We would love cat owners to view wet food as their cat’s main diet, with dry food being their snack. We highly encourage one full 5.5 oz. can (or two 3 oz. cans) of wet food a day per cat. At the very minimum, half of a 5.5 oz. can (or one 3 oz. can) a day is a great start. You can continue feeding your cat dry food as usual if this is the routine your cat is used to, but you may want to limit the amount of dry food your cat consumes, especially if you find he isn’t finishing all of his wet food or is becoming overweight.
- Adding water: We know cats have a low thirst drive so why not add water or other liquids to the wet food at every single feeding? We recommend 1 to 3 tablespoons of water for each helping of wet food. This can be a slow transition, adding a 1/2 tablespoon of water at first and increasing every few weeks, but most cats will not notice the added water, so why not? Just be consistent and add water with every feeding, not just some of the time. Try adding warm water, as this will enhance both the smell and flavor of the wet food and make it more tempting to your cat.
- Pate vs. gravies: Wet food pate is generally better than wet foods in gravies or shreds because it doesn’t contain as many carbohydrate-rich thickeners. Either way, the wet food should contain 10% or less of carbohydrates. If this information isn’t listed on the can, you can calculate it by clicking here
- Meats: Stick with more animal-based wet foods (chicken, turkey, rabbit, beef) for the bulk of your cat’s diet. Food containing fish can be high in mercury, phosphorus and magnesium, not to mention being highly addictive.

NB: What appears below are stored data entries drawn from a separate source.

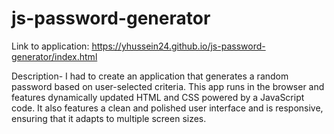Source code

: # js-password-generator

Link to application: https://yhussein24.github.io/js-password-generator/index.html

Description-
  I had to create an application that generates a random password based on user-selected criteria. This app runs in the browser and features dynamically updated HTML and CSS powered by a JavaScript code. It also features a clean and polished user interface and is responsive, ensuring that it adapts to multiple screen sizes.
  
  
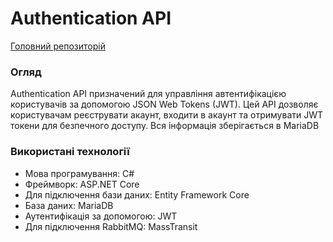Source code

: # Authentication API

[Головний репозиторій](https://github.com/Navatusein/Goose-Hub)

### Огляд

Authentication API призначений для управління автентифікацією користувачів за допомогою JSON Web Tokens (JWT). Цей API дозволяє користувачам реєструвати акаунт, входити в акаунт та отримувати JWT токени для безпечного доступу. Вся інформація зберігається в MariaDB

### Використані технології
* Мова програмування: C#
* Фреймворк: ASP.NET Core
* Для підключення бази даних: Entity Framework Core
* База даних: MariaDB
* Аутентифікація за допомогою: JWT
* Для підключення RabbitMQ: MassTransit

- Multiple cats:We recognize that feeding multiple cats can become pricey when using wet food. Our good friend, Linda Brooks, rescues cats and can have as many as 12 to 15 at one time. She is on a tight budget and feeds her cats a mixture consisting of half pate wet food and half dry kibble with 3 tablespoons of water mixed in with each individual food dish. A couple of times a week, she adds a can of mackerel to the mixture, which provides even more liquid to their diet. They also have access to dry food and fresh water during the day.

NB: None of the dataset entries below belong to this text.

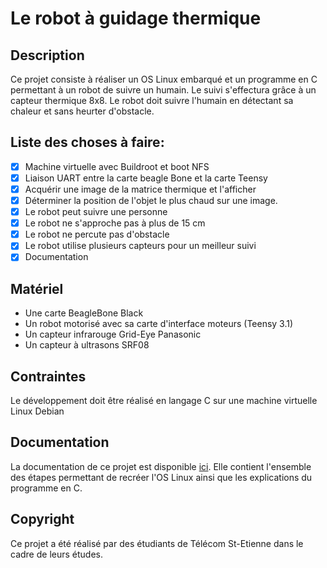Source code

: # Le robot à guidage thermique
## Description
Ce projet consiste à réaliser un OS Linux embarqué et un programme en C permettant à un robot de suivre un humain.
Le suivi s'effectura grâce à un capteur thermique 8x8. Le robot doit suivre l'humain en détectant sa chaleur et sans heurter d'obstacle.

## Liste des choses à faire:
  - [x] Machine virtuelle avec Buildroot et boot NFS
  - [x] Liaison UART entre la carte beagle Bone et la carte Teensy
  - [x] Acquérir une image de la matrice thermique et l'afficher
  - [x] Déterminer la position de l'objet le plus chaud sur une image.
  - [x] Le robot peut suivre une personne
  - [x] Le robot ne s'approche pas à plus de 15 cm
  - [x] Le robot ne percute pas d'obstacle
  - [x] Le robot utilise plusieurs capteurs pour un meilleur suivi
  - [x] Documentation
  
  ## Matériel
   * Une carte BeagleBone Black
   * Un robot motorisé avec sa carte d'interface moteurs (Teensy 3.1)
   * Un capteur infrarouge Grid-Eye Panasonic
   * Un capteur à ultrasons SRF08
  
  ## Contraintes
  Le développement doit être réalisé en langage C sur une machine virtuelle Linux Debian
  
## Documentation
La documentation de ce projet est disponible [ici](documentation/README.md).
Elle contient l'ensemble des étapes permettant de recréer l'OS Linux ainsi que les explications du programme en C.

## Copyright
Ce projet a été réalisé par des étudiants de Télécom St-Etienne dans le cadre de leurs études.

- Feeding my own two cats: My two cats, Solo and Obi-Wan, get a full 5.5 oz. can in the morning (split between them) and another full can in the evening with 2 tablespoons of water added each time. They never leave a drop of water behind. I do give dry food, but only after they finish their wet food and even then, they get 1/4 a cup a day or less, between the both of them. Obi-Wan now views his dry food as a special treat since he doesn’t get much of it. Solo rarely touches any dry food at all. We also purchased a cat water fountain to help encourage them to drink even more as cats love moving water. To learn some tricks to get more liquids into your cat’s diet, Click here.
Summing It Up: Wet food is clearly the best choice for a cat’s diet as they need much more water and more animal-based proteins than a dry food diet provides. Very few cats drink enough water on their own, even with those fancy pet fountains. A lack of sufficient water causes dehydration, which can lead to painful and sometimes fatal urinary tract and kidney disease, obesity, heart problems and diabetes. We all want our pets to live longer and healthier lives (with fewer vet bills), so make the change for them. Give your cat wet food now – for fewer problems later!